Personal information
- Born: July 15, 1994 (age 32) Honolulu, Hawaii
- Listed height: 5 ft 8 in (1.73 m)
- Listed weight: 165 lb (75 kg)

Career information
- High school: Saint Paul Christian School, Guam
- College: Eastern University
- NBA draft: 2015: undrafted
- Playing career: 2015–2022
- Position: Point guard

Career history
- 2015–2016: Akita Northern Happinets
- 2016: Tokyo Cinq Rêves
- 2017: Five Arrows
- 2019–2021: Saitama Broncos
- 2021–2022: Yamaguchi Patriots

= Morgan Hikaru Aiken =

Japanese-American basketball player

Morgan Hikaru Aiken 加藤 ひかる (born July 15, 1994) is a former Japanese-American professional basketball player from Guam in the B.League. Aiken is the first Guam high school graduate to sign a professional contract to play basketball overseas.

Aiken is the first player from Guam to play in the professional Japan Basketball League. Born in Hawaii, he attended high school in Guam, and played NCAA college basketball for Eastern University. Transferred to the University of Texas at El Paso the following year for an opportunity to walk on. However, was ineligible due to lack of credits. Aiken is a part of the Guam national basketball team winning the gold medal at the 2014 Micronesian Games. Also was sponsored by BoingVert and Adidas Japan after gaining popularity on Instagram and YouTube from posting dunking videos at 5'7.

==High school==
Aiken was the only sophomore in 2010 to make the All-Island team (second team) in the Guam IIAAG High School League.

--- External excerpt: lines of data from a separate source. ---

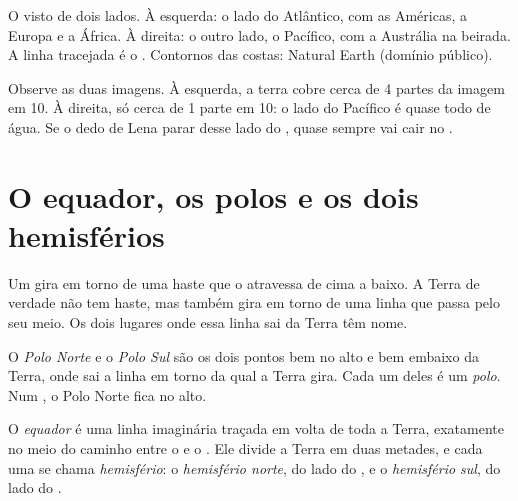 \begin{omfigure}
{\small O  visto de dois lados. À esquerda: o lado do  Atlântico,
com as Américas, a Europa e a África. À direita: o outro lado, o 
Pacífico, com a Austrália na beirada. A linha tracejada é o .
Contornos das costas: Natural Earth (domínio público).}
\label{fig:g3:continents-and-oceans:globes}
\end{omfigure}

\begin{remark}\label{rem:g3:continents-and-oceans:halves}
Observe as duas imagens. À esquerda, a terra cobre cerca de 4 partes da
imagem em 10. À direita, só cerca de 1 parte em 10: o lado do Pacífico é
quase todo de água. Se o dedo de Lena parar desse lado do , quase
sempre vai cair no .
\end{remark}

\section{O equador, os polos e os dois hemisférios}

Um  gira em torno de uma haste que o atravessa de cima a baixo. A
Terra de verdade não tem haste, mas também gira em torno de uma linha que
passa pelo seu meio. Os dois lugares onde essa linha sai da Terra têm nome.

\begin{definition}[Polo]\label{def:g3:continents-and-oceans:poles}
O \emph{Polo Norte} e o \emph{Polo
Sul} são os dois pontos bem no alto e bem embaixo da Terra,
onde sai a linha em torno da qual a Terra gira. Cada um deles é um
\emph{polo}. Num , o Polo Norte fica no alto.
\end{definition}

\begin{definition}\label{def:g3:continents-and-oceans:equator}
O \emph{equador} é uma linha imaginária traçada em volta de
toda a Terra, exatamente no meio do caminho entre o  e o .
Ele divide a Terra em duas metades, e cada uma se chama
\emph{hemisfério}: o \emph{hemisfério
norte}, do lado do , e
o \emph{hemisfério sul}, do lado do
.
\end{definition}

In 2011 as a Junior, Aiken won the State Championship, was honored First Team All-Island, and also came in 2nd in the Slam Dunk Contest held at the Far East Tournament in Japan.
Although projected to be the MVP of the league after his outstanding junior year, Aiken fractured his left foot 2 weeks prior to the start of his senior season. Playing only half the season, he still managed to be named to the Second Team All-Island. In 2012, Aiken graduated from Saint Paul Christian School. Following his graduation, he committed to Eastern University in Pennsylvania.

==Professional career==
In 2015, Aiken signed a contract with the Akita Northern Happinets via an early entry process and began practicing with the team. However, with complications with the process, he signed with the Tokyo Cinq Rêves for the remainder of the season. The following season, Aiken signed with the Kagawa Five Arrows.

In 2021, Aiken signed with the Yamaguchi Patriots and was voted team captain by the organization, staff, and players. Aiken finished the season with almost a 4 to 1 assist-to-turnover ratio. Although offered a contract for the 2022–23 season, he chose to retire and move back to Guam.